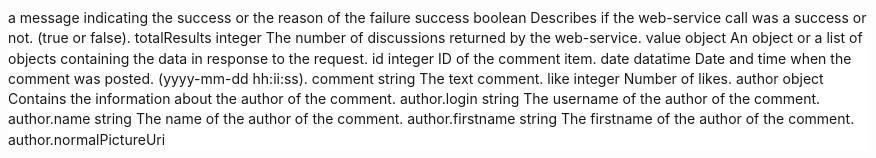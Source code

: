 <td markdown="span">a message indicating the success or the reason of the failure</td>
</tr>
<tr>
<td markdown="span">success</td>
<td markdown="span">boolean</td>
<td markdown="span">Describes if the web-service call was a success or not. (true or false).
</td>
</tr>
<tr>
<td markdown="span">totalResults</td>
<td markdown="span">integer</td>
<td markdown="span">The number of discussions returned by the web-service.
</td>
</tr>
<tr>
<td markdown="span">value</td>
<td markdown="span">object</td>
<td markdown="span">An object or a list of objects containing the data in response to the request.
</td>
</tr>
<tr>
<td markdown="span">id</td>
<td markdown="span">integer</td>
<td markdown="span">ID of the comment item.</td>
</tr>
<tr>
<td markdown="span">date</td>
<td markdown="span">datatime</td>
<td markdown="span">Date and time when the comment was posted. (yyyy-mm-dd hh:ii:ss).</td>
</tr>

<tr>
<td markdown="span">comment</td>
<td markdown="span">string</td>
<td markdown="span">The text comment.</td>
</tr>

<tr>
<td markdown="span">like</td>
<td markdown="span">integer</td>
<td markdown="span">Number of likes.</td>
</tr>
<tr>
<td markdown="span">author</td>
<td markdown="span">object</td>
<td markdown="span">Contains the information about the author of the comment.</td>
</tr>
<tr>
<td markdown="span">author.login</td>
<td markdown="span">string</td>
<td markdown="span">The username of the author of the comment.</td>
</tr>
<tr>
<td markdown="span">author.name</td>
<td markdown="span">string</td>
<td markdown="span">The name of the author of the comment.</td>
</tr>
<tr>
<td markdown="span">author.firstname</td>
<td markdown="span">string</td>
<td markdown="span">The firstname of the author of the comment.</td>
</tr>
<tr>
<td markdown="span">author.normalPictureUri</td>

--

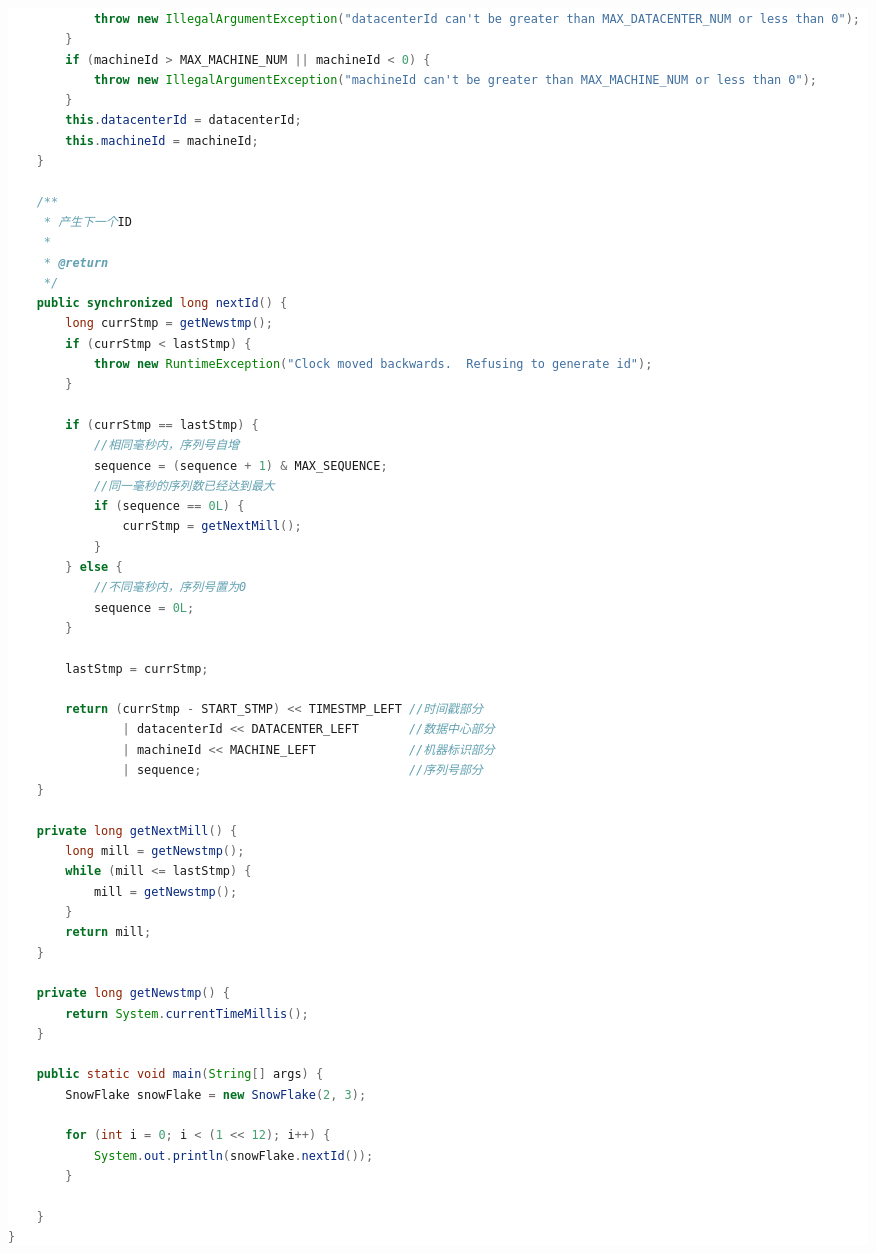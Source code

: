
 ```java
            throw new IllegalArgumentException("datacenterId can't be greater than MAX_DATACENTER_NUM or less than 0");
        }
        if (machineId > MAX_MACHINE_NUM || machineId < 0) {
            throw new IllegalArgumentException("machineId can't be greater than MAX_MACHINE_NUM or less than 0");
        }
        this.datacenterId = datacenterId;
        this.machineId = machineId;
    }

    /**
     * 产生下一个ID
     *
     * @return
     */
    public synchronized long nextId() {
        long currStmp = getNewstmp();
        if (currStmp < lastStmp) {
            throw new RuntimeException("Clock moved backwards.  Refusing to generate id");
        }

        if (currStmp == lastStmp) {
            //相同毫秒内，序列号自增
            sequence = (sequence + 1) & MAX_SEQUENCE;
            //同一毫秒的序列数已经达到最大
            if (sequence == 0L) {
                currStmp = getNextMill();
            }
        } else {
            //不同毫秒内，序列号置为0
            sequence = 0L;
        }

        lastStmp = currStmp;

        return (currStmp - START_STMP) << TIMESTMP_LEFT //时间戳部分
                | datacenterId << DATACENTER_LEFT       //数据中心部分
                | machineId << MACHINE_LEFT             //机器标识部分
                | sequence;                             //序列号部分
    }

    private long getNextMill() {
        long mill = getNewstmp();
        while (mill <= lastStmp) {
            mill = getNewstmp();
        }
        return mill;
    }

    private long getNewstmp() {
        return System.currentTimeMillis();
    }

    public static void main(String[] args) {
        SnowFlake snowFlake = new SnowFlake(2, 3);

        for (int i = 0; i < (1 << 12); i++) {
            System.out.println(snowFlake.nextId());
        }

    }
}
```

* * *

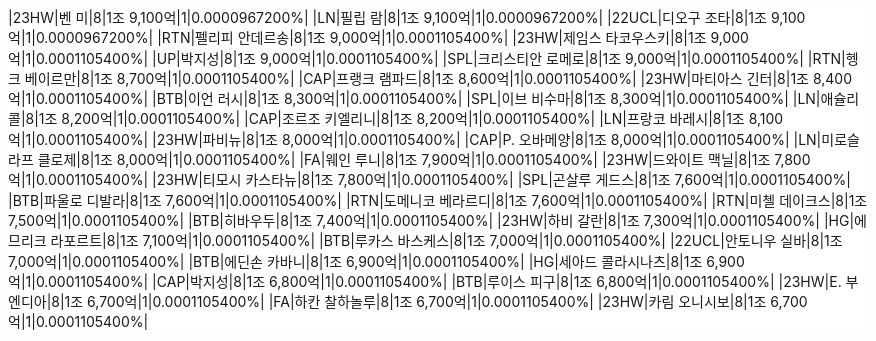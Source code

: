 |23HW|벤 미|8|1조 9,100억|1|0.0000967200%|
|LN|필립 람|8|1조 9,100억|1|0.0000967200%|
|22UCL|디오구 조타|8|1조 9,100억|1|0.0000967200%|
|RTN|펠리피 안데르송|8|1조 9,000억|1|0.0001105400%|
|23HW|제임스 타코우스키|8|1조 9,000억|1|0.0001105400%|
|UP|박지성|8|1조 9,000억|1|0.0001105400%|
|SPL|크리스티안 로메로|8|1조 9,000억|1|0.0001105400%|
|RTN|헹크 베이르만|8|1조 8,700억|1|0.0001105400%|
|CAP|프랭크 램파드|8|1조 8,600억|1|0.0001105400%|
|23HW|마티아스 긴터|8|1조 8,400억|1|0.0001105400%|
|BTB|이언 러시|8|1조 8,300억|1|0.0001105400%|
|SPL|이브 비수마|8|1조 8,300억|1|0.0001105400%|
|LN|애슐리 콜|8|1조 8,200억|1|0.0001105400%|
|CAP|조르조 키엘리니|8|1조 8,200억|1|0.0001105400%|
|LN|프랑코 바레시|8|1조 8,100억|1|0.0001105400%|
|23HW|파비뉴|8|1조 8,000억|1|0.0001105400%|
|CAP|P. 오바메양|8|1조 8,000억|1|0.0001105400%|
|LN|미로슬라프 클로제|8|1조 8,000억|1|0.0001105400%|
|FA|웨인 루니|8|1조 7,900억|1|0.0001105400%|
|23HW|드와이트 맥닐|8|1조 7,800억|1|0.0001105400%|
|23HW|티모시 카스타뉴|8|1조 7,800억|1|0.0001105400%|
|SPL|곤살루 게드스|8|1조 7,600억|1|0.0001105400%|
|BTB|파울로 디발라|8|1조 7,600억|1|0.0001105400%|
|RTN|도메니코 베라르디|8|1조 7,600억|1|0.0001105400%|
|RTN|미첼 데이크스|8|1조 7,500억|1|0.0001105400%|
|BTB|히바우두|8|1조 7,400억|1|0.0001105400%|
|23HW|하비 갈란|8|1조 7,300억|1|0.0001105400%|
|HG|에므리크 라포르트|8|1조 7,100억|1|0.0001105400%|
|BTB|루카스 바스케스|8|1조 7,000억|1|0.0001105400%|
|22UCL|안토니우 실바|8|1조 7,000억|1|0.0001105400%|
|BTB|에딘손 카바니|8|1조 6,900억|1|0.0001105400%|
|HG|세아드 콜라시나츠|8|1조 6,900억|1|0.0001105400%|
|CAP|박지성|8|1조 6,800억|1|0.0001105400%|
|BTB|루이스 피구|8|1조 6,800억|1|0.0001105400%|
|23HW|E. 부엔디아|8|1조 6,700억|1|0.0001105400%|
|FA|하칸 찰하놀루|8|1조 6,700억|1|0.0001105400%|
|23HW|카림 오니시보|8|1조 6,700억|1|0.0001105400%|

AIM OF THE TASK >> For each line of the entries that holds the word "System", pull that line out.

FINAL ANSWER >>
        return System.currentTimeMillis();
            System.out.println(snowFlake.nextId());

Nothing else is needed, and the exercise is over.